乳幼児の場合は「未就学児用モード」や「未就学児用パッド」を使います。未就学児用パッドは胸と背中に1枚ずつ、心臓を挟むように貼ります。
機種によっては大人と同じように左右の胸に貼ることもありますが、多くはパッドに貼る位置のイラストが描かれています。
消防士は水辺での事故を想定し、「AEDのパッドを貼る場所がぬれていたら、周辺を拭いてください。ぬれていると心臓に向かって電気が流れてくれません」と説明。「貴金属を付けている場合は外してください」と伝えていました。
イベントは、パーソルグループの部活動のひとつ「ママパパ応援部」が企画しました。子育てしながら働く社員を中心に、部署を超えて情報交換をしているそうです。
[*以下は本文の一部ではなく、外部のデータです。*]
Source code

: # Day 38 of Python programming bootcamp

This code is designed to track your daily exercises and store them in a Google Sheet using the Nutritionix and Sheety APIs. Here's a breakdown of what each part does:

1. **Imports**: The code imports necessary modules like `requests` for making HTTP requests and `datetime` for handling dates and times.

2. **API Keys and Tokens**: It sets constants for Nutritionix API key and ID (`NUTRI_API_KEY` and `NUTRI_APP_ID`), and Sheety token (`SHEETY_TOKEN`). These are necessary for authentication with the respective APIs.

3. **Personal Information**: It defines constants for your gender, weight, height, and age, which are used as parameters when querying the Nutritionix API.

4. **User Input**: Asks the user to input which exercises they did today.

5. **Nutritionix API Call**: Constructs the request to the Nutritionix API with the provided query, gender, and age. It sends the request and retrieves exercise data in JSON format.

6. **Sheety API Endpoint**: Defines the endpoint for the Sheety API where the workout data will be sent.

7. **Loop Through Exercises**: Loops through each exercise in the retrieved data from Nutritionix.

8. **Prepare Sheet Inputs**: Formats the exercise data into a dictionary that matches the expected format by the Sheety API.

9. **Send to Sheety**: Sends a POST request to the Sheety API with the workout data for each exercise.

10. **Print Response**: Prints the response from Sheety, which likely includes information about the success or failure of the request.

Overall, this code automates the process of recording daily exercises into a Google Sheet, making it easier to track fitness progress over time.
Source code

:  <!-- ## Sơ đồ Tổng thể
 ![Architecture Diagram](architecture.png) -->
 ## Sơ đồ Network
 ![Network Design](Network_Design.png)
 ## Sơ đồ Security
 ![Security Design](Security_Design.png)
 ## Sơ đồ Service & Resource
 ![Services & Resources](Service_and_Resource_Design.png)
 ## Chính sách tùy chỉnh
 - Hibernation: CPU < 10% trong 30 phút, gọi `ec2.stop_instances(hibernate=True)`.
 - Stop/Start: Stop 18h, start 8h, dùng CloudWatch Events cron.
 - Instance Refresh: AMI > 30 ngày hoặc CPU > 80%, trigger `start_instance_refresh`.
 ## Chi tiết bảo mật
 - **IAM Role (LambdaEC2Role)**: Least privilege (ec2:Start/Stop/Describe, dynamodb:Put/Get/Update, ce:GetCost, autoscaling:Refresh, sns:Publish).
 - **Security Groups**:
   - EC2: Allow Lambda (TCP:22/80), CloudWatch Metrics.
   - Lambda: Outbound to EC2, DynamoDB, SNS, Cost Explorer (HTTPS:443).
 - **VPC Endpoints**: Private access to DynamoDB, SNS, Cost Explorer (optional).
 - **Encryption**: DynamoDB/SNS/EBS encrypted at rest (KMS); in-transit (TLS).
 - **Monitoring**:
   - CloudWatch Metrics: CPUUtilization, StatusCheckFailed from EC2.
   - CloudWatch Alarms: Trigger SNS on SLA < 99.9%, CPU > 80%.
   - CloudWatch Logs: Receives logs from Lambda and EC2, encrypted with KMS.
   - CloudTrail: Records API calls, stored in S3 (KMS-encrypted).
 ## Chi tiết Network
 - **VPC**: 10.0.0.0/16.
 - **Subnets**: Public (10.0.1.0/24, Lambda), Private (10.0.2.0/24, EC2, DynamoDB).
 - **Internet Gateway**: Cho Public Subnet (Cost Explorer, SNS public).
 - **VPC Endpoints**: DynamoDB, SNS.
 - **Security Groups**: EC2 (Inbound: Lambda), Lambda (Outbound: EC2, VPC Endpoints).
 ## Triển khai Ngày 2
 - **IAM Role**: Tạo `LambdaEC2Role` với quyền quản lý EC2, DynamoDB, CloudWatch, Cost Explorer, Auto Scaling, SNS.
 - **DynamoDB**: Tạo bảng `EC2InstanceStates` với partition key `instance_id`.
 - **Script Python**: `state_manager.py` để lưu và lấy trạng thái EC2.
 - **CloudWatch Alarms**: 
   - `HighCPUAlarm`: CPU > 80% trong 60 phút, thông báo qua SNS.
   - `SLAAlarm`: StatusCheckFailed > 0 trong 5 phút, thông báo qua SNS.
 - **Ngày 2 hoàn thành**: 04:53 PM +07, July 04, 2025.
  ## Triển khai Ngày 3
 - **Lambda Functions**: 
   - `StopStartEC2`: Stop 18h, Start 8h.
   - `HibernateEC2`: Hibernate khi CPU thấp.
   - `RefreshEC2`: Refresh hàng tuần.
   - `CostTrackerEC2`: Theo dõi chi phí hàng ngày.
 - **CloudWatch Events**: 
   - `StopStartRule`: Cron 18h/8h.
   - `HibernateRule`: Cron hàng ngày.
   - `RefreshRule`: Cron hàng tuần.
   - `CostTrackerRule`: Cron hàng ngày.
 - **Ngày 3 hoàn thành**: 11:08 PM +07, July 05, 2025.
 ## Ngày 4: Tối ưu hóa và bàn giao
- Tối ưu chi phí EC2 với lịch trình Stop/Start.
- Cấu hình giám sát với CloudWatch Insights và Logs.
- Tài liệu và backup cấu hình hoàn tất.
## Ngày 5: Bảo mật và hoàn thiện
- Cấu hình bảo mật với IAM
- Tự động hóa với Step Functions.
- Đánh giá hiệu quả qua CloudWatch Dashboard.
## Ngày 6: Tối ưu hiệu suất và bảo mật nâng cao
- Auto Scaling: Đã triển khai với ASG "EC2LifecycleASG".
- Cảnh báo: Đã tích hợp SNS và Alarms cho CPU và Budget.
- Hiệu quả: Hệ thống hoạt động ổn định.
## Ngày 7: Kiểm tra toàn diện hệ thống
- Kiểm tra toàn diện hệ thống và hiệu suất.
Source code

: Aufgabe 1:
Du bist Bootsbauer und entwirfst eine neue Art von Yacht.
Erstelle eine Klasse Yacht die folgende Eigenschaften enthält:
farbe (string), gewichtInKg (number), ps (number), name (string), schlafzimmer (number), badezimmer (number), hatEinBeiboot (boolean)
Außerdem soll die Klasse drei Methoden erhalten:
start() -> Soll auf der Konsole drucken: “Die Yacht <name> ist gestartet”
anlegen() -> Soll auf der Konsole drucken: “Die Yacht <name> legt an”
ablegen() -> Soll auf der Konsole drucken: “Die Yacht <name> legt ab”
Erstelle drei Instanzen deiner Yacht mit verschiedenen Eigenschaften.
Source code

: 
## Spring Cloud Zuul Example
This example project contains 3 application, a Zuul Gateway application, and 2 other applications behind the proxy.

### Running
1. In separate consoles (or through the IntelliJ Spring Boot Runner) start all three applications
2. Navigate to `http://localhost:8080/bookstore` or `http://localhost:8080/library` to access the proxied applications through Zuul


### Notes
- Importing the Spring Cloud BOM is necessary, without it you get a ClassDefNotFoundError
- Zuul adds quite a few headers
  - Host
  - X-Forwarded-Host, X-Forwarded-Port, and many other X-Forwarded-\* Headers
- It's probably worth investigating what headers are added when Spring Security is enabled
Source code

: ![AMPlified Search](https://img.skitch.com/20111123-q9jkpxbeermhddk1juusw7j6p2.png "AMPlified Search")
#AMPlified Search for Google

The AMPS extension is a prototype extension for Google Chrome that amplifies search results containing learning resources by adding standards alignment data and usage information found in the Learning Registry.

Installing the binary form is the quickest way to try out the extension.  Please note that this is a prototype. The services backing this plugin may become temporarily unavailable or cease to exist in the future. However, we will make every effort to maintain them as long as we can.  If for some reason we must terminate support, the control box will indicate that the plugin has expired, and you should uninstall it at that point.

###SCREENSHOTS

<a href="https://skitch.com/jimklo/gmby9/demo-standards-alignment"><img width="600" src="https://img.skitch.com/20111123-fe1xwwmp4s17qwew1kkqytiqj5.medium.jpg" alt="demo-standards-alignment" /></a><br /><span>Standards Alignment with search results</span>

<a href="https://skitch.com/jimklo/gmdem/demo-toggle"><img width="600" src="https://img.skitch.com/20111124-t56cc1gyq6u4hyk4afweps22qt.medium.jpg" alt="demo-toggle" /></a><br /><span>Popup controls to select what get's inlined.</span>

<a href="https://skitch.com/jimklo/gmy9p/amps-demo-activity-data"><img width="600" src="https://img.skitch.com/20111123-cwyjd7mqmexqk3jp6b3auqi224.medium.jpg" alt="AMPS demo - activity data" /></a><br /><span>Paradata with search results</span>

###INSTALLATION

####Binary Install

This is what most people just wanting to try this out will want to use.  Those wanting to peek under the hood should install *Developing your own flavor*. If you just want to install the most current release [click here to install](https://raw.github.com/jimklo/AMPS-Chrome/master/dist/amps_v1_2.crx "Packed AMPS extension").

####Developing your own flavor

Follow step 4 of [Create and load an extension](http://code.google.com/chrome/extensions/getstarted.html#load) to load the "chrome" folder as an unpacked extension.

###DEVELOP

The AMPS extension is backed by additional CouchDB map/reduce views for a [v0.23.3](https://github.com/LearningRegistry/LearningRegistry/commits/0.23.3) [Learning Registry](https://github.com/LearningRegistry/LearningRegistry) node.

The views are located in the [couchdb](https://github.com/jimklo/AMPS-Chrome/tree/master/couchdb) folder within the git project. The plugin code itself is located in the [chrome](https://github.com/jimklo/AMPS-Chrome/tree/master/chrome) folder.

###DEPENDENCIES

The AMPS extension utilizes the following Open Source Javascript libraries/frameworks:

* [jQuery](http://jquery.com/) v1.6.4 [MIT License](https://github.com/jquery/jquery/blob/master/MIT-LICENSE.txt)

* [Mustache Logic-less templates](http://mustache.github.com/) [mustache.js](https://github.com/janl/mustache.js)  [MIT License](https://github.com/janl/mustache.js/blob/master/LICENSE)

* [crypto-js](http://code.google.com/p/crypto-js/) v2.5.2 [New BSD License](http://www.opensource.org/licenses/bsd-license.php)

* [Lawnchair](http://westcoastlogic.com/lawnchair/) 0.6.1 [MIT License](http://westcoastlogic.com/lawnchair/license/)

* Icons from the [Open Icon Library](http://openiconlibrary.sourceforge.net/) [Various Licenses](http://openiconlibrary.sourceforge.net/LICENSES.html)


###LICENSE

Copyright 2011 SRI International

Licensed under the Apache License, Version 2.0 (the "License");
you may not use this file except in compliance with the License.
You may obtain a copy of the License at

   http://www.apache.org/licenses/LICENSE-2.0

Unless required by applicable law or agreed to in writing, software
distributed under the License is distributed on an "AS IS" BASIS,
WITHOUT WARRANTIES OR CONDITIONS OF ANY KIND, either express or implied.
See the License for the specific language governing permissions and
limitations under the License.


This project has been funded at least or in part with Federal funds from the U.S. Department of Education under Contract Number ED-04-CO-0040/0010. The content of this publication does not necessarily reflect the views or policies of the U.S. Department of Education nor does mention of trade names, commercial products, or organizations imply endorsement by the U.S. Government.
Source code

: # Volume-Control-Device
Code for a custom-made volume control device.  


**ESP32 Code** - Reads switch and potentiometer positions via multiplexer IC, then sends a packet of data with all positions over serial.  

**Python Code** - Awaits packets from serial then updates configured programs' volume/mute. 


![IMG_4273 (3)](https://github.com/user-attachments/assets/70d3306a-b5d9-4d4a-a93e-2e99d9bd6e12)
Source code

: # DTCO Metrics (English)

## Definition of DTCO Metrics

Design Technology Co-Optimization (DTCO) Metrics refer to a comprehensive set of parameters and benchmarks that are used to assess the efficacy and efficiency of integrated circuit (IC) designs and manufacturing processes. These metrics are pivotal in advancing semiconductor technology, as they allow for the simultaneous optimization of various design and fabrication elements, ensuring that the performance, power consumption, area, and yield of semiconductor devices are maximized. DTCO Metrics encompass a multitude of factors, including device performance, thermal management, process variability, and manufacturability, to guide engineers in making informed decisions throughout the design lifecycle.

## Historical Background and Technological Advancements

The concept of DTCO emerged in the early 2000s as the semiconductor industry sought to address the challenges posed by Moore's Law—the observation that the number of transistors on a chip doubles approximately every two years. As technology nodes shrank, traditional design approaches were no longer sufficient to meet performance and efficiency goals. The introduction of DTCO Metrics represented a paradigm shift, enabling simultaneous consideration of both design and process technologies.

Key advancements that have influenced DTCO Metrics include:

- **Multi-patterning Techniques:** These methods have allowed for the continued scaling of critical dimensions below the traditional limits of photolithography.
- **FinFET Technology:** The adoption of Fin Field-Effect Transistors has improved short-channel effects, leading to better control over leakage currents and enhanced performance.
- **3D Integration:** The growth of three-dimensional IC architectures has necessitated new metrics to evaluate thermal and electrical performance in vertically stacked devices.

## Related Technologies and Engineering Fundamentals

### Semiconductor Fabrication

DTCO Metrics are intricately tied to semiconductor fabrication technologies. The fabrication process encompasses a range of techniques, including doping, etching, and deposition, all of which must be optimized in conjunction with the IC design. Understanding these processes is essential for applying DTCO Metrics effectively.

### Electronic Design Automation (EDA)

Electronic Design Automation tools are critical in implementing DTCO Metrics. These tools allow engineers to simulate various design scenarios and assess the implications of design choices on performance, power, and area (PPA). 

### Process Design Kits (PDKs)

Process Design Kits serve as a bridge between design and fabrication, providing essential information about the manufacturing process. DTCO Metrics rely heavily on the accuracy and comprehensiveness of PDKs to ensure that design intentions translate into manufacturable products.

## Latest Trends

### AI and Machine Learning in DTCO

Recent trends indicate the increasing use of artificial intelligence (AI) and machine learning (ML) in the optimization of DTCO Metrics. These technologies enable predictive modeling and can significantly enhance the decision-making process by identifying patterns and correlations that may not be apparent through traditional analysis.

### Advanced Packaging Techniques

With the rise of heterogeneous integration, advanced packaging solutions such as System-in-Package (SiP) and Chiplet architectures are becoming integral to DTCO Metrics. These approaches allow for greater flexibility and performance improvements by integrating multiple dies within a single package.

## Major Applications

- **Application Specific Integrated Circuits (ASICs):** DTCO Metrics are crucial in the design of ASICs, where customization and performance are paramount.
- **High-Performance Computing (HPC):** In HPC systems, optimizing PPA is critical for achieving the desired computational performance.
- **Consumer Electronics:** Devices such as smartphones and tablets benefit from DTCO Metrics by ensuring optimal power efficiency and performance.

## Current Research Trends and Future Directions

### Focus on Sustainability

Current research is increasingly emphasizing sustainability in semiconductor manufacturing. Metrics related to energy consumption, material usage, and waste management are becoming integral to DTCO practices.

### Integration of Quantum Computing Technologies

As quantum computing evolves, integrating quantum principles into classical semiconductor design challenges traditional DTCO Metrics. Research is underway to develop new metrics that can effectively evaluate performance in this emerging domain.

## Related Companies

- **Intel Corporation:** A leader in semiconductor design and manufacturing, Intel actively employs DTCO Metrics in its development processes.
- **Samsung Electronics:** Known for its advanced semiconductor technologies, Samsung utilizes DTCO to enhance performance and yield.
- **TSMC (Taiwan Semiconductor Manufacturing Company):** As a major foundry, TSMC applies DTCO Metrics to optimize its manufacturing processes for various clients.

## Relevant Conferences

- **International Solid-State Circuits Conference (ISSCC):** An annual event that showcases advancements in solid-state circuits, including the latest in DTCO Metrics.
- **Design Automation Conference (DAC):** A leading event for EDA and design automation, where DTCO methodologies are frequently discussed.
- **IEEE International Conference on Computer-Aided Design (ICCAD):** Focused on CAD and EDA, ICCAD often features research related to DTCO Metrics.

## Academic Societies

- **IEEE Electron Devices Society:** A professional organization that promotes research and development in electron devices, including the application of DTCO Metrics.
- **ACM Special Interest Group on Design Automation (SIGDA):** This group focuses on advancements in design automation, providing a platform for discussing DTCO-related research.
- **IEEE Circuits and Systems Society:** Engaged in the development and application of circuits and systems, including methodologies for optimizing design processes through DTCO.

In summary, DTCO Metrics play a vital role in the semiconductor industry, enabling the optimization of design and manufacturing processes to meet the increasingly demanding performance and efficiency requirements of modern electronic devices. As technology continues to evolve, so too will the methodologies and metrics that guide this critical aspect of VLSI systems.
今回のイベントの参加者からは、「AEDを使うとき、体がぬれていたら拭かなければいけないとは知りませんでした」「知らないことがたくさんあって勉強になりました」といった感想がありました。
9歳と5歳の子どもがいて、妊娠7カ月の女性社員(37)は、「子どもの数が増えると『ヒヤリハット』も増える気がします。万が一のときにきちんと対応できるように参加しました」と話します。
初めて赤ちゃんの人形を使って胸骨圧迫を体験し、「人形とはいえ、頭が真っ白になりました。指でかなりの力を入れなければならず、イメージとのギャップがありました」と驚いていました。
実際、公園で「ヒヤッとした」経験があり、参加を決めた社員もいます。
11歳の子どもがいる女性社員(37)は、7月に家族で公園に遊びに行った際、そばの遊具で遊んでいた小さな男の子が背中から落ちた場面に遭遇したそうです。
「親御さんが一瞬目を離したときの出来事でした。私自身、応急処置など知識はあったはずなのに、まったく体が動かなくて。男の子は苦しがっていましたが意識不明ではなく、親がすぐに起こしにきて大事には至りませんでした」
「男の子の状況が気になりましたが、親御さんがそばにいるのに見ず知らずの私が駆け寄ってもいいのかなという不安もありました」
これまで知識はあっても、講習を受けたことはなかったという女性。消防士の説明を受け、「もしまた同じような場面に遭遇したら、ためらわず『大丈夫?』と声をかけて動けると思います。大事なのは命ですから」と話しました。